Before we delve into the causes of infertility in women, we should start first by going over the definition of infertility.
What Is Infertility?
Infertility is defined as the inability to conceive after 12 months or longer of regular unprotected intercourse. Infertility affects not only reproductive health. It also affects intimacy and one’s self-esteem as well. This article mainly focuses on female infertility in women and its specific causes.
According to the CDC, for heterosexual women aged 15 to 49 years with no prior births, about 1 in 5 (19%) are unable to get pregnant after one year of trying (infertility).
Below Are Some Of The Causes Of Infertility In Women
Infection: Infections like vaginitis and cervicitis make the vaginal environment hostile to semen. It can affect the mobility and implantation of semen.
Cervical factor: Low estrogen levels could slow down fertilization. Polyps and tumors can affect the implantation of semen.

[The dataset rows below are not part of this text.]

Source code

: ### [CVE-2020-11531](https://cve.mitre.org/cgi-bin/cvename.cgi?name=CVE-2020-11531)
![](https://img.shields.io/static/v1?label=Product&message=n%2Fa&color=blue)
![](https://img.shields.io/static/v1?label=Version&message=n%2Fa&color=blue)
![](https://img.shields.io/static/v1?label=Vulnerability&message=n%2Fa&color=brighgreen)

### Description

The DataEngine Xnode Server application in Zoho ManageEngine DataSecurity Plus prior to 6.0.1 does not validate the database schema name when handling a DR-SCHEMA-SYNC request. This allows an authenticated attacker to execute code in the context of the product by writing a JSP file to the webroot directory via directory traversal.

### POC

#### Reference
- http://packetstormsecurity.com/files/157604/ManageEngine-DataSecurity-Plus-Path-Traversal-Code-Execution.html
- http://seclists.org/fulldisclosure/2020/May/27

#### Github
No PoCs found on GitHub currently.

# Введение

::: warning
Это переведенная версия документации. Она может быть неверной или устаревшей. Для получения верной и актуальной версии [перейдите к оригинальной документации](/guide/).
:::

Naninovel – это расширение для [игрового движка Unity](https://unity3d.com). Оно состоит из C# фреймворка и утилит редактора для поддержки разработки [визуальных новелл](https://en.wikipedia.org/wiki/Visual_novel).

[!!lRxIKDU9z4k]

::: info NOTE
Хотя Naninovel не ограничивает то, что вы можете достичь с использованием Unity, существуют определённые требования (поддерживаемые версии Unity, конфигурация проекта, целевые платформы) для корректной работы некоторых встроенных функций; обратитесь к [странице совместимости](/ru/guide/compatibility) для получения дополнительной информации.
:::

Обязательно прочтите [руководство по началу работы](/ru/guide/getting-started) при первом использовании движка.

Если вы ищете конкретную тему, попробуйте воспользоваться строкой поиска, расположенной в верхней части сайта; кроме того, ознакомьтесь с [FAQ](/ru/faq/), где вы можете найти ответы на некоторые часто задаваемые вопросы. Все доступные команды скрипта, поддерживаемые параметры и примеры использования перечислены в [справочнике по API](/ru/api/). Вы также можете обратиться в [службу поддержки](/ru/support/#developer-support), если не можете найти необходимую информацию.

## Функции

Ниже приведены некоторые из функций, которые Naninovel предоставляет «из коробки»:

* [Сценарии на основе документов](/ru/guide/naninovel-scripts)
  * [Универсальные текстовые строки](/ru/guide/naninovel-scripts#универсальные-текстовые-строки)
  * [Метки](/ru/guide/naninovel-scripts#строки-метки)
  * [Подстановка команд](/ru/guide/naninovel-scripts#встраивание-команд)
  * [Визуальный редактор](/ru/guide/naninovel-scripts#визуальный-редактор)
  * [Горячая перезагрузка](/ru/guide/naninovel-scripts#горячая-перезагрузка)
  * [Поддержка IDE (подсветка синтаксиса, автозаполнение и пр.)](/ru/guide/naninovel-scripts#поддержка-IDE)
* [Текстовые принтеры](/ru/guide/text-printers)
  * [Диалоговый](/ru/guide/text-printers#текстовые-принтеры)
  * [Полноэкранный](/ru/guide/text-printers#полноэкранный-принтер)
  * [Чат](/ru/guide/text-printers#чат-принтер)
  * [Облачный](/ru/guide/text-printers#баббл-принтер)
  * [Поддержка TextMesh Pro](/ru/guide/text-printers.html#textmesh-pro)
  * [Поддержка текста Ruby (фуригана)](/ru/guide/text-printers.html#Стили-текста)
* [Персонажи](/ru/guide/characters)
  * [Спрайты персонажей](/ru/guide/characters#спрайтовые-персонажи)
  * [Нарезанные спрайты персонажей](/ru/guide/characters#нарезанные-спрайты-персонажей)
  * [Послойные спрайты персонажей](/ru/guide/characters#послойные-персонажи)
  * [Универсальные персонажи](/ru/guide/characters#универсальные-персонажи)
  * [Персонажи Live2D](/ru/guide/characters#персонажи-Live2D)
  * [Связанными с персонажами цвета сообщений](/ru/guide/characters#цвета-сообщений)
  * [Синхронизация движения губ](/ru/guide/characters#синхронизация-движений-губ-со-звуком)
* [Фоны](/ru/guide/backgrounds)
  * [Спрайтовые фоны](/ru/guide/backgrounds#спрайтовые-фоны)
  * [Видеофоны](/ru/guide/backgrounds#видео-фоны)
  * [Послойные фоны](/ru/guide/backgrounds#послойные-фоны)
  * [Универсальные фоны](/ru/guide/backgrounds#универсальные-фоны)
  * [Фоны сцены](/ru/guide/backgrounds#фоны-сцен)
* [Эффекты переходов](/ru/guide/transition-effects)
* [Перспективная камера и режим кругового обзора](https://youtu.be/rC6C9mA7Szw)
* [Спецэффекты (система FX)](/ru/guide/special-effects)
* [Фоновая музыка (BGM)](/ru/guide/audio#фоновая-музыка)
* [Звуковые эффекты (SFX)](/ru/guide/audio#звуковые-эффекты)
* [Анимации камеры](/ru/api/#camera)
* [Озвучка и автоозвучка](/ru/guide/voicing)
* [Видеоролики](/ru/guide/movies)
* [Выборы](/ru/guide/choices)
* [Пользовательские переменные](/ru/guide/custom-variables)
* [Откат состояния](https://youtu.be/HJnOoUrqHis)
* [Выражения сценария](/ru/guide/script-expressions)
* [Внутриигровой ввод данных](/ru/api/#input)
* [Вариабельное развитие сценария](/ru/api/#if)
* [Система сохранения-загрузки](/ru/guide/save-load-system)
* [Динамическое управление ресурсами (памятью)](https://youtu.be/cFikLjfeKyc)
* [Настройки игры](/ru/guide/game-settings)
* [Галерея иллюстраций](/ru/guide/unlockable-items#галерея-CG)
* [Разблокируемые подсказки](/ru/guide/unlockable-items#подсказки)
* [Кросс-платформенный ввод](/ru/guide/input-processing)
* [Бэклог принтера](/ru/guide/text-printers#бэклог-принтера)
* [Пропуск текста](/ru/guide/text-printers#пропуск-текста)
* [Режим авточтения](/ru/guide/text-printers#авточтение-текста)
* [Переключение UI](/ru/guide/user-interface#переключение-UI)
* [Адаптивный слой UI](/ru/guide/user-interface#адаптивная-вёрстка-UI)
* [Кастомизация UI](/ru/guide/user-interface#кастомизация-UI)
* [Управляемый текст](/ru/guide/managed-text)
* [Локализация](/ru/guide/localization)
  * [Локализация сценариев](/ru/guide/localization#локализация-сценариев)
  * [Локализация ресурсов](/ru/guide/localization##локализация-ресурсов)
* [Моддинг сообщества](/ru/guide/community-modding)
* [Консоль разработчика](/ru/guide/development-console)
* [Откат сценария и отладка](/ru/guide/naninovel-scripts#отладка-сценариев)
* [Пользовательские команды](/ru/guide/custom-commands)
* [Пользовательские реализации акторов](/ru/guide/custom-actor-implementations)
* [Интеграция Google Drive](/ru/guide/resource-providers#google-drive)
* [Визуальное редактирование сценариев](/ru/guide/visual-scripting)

Abnormally shaped uterus and cervical stenosis (narrowing of the cervix) are all types of cervical factor conditions
Tubal Factor: This involves a defect, Damage, or occlusion to the structural integrity of the fallopian tube. Cases involving the fallopian tubes can be diagnosed by hysterosalpingogram, laparoscopy, or tubal insufflation.
Ovulation factor: Ovulation is a process that occurs when a mature egg is released from the ovary. Some signs of ovulation include an increase in clear or white vaginal discharge, increased sexual urge, swollen painful breasts, change in basal body temperature. Pituitary tumors can also affect ovulation. Polycystic ovarian syndrome is one of the main causes of infertility in women.
Uterine factor: Diagnostic tests are performed to assess the patency and absence of anomalies. Adhesions caused by improper or multiple D&Cs can affect the proper implantation of eggs.
Unexplained fertility: This happens when a doctor cannot find the cause of infertility
Several factors can increase a woman’s risk of infertility
- Hormonal imbalance
- Structural problem with fallopian tube, uterus or ovaries
- Uterine fibroids
- Ovarian cysts
- Polycystic ovarian syndrome
- Illicit drug use
- Multiple abortions
- Precocious ectopic pregnancy
Once your doctor diagnoses female infertility. He may offer you multiple options and you and your partner choose the best fit.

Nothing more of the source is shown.